* _Saved entries_
··········
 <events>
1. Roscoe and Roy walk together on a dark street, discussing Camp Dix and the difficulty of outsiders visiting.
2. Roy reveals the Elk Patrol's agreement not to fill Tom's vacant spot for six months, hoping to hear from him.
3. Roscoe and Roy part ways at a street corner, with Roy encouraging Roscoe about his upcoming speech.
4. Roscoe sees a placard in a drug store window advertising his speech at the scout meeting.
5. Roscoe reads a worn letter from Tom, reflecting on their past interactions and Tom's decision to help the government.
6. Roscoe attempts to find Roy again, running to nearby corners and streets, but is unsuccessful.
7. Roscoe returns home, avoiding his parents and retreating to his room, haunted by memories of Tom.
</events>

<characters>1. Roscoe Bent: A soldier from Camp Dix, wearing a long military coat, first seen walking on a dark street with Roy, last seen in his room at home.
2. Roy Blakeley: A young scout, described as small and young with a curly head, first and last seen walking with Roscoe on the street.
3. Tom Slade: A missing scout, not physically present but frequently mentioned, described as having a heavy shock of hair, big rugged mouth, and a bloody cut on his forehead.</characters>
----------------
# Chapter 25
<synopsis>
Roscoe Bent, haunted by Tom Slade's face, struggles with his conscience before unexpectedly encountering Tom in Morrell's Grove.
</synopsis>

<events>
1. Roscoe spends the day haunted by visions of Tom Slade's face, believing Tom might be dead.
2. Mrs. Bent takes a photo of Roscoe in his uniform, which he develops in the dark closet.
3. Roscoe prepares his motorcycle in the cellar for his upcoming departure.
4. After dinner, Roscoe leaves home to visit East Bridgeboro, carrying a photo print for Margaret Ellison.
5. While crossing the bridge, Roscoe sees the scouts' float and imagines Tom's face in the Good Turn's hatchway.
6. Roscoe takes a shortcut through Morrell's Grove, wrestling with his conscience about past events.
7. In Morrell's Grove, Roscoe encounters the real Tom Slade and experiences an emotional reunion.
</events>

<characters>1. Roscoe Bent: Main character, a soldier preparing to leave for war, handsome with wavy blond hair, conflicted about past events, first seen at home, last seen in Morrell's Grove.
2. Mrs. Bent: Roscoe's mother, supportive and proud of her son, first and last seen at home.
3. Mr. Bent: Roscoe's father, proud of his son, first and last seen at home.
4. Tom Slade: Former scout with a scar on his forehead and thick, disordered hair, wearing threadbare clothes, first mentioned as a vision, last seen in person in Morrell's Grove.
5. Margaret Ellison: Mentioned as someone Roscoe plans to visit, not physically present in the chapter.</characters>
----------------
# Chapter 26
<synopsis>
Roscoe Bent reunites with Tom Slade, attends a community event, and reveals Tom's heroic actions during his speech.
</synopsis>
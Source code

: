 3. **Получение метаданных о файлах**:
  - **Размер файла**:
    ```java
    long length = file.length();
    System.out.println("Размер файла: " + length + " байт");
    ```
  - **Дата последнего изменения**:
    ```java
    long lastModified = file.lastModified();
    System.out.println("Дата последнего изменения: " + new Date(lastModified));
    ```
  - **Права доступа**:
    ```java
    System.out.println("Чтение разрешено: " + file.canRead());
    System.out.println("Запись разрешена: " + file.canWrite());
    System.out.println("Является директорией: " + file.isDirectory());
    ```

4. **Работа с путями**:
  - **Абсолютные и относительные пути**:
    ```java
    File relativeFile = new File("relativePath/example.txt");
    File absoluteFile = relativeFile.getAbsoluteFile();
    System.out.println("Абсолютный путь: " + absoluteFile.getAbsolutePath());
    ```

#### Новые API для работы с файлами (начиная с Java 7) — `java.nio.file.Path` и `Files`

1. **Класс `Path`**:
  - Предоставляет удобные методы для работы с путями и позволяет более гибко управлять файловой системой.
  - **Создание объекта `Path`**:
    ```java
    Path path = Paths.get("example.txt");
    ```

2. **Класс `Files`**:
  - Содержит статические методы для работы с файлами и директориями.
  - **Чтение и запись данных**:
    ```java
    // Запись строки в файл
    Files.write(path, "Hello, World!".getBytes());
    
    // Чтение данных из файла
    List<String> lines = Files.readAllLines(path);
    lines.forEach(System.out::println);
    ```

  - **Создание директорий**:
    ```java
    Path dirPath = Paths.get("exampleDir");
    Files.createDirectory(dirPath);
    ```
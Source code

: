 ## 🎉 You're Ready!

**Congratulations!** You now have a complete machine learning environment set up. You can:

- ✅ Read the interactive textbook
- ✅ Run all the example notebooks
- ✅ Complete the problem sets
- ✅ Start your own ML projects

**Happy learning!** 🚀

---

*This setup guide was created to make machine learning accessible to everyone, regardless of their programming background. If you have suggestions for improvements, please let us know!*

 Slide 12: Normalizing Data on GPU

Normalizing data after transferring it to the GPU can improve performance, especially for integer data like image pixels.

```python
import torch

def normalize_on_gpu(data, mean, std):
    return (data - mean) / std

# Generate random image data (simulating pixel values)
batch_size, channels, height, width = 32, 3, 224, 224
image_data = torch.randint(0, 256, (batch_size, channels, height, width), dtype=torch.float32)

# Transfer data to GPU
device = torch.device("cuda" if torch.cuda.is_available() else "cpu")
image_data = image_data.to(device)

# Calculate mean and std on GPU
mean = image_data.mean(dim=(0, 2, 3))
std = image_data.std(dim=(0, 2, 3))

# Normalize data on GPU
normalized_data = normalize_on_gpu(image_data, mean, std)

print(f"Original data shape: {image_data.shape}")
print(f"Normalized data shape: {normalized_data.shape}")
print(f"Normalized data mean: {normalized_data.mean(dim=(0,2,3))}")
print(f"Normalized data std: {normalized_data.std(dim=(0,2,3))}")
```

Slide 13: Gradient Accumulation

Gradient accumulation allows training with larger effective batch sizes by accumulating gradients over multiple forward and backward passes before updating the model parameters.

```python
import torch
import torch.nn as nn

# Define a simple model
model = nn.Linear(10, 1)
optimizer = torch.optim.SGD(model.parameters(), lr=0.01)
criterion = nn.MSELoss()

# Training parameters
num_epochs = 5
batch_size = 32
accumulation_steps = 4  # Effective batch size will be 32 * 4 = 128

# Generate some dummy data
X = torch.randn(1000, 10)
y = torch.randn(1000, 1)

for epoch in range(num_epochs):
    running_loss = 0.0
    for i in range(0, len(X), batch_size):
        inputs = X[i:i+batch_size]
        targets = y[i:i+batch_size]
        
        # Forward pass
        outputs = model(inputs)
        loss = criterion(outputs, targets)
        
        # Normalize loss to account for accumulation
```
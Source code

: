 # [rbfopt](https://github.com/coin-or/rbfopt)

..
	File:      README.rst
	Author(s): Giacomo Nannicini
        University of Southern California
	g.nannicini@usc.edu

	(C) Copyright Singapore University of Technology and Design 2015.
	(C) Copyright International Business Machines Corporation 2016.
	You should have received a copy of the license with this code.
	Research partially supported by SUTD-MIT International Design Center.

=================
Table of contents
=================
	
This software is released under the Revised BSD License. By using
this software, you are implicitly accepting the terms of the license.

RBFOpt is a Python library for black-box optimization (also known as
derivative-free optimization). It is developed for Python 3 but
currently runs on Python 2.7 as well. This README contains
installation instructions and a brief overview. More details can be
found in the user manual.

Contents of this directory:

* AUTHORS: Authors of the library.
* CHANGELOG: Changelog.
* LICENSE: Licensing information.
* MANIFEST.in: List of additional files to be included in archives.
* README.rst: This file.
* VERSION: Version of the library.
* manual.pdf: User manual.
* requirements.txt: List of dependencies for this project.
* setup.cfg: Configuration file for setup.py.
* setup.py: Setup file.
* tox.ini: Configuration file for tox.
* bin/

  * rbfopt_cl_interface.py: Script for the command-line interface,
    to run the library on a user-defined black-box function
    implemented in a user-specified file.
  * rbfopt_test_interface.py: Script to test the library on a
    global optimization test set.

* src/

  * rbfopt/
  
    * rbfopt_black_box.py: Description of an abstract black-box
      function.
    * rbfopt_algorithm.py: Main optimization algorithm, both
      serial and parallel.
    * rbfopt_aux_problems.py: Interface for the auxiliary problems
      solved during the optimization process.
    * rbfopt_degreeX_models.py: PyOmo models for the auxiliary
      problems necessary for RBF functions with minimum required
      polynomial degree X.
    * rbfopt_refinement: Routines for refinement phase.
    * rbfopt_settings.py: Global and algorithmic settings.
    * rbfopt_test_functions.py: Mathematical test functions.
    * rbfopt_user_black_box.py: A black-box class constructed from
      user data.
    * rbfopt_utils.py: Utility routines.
··········
* _Work to complete_
Take the lines above from the first through the one containing "2. Roy reveals" and reproduce them exactly; include nothing else.

* _Problem solution_
 <events>
1. Roscoe and Roy walk together on a dark street, discussing Camp Dix and the difficulty of outsiders visiting.
2. Roy reveals the Elk Patrol's agreement not to fill Tom's vacant spot for six months, hoping to hear from him.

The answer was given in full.